(Data under study Opens)

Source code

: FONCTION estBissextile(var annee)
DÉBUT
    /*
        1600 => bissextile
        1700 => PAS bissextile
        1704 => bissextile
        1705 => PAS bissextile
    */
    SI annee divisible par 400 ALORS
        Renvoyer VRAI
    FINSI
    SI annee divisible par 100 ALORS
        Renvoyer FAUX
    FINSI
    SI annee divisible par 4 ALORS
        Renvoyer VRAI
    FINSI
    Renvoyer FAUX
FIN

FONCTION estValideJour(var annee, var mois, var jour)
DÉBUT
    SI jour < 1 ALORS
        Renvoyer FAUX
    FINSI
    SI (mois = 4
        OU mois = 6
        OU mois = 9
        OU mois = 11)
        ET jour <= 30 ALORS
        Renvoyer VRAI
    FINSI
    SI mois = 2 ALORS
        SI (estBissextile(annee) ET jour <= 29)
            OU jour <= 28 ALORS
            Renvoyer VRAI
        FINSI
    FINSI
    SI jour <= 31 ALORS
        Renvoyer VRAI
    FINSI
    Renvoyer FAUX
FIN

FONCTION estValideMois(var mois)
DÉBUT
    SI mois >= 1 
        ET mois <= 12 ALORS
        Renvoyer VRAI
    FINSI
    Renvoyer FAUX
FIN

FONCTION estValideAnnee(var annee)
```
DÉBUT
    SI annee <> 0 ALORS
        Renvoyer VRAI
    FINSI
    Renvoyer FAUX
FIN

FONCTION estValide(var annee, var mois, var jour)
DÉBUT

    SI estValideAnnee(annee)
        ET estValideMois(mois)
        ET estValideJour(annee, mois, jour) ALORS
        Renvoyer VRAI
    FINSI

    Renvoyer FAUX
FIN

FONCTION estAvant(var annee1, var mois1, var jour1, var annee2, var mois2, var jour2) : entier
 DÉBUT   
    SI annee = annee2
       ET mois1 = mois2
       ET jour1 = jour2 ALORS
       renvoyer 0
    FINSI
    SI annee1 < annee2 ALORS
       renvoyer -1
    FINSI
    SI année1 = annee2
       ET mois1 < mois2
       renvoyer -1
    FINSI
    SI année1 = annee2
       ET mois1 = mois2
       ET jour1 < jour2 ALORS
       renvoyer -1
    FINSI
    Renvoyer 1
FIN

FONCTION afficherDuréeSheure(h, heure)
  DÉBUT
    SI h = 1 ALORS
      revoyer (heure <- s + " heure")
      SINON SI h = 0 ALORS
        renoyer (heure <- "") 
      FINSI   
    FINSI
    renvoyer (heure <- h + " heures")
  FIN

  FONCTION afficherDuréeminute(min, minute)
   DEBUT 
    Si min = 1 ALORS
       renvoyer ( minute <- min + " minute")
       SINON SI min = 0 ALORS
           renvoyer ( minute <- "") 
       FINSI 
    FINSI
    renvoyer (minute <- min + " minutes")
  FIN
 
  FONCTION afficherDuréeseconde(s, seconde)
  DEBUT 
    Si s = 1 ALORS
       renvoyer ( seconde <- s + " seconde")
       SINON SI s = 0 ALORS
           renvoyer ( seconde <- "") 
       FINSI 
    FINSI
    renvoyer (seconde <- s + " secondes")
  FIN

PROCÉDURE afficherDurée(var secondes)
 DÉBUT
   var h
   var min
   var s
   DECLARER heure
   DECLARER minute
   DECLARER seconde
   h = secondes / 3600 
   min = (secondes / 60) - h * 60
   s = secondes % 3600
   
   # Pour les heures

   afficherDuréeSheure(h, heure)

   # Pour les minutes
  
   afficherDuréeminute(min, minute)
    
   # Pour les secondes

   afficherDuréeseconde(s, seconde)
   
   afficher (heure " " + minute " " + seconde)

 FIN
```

(Data under study Closes)

#### Task to carry out
Retype only this portion of the data above: the line containing "FONCTION estValideJour(var annee, var", the line containing "SI mois >= 1", and all lines between them, exactly.

#### Answer to this exercise
FONCTION estValideJour(var annee, var mois, var jour)
DÉBUT
    SI jour < 1 ALORS
        Renvoyer FAUX
    FINSI
    SI (mois = 4
        OU mois = 6
        OU mois = 9
        OU mois = 11)
        ET jour <= 30 ALORS
        Renvoyer VRAI
    FINSI
    SI mois = 2 ALORS
        SI (estBissextile(annee) ET jour <= 29)
            OU jour <= 28 ALORS
            Renvoyer VRAI
        FINSI
    FINSI
    SI jour <= 31 ALORS
        Renvoyer VRAI
    FINSI
    Renvoyer FAUX
FIN

FONCTION estValideMois(var mois)
DÉBUT
    SI mois >= 1 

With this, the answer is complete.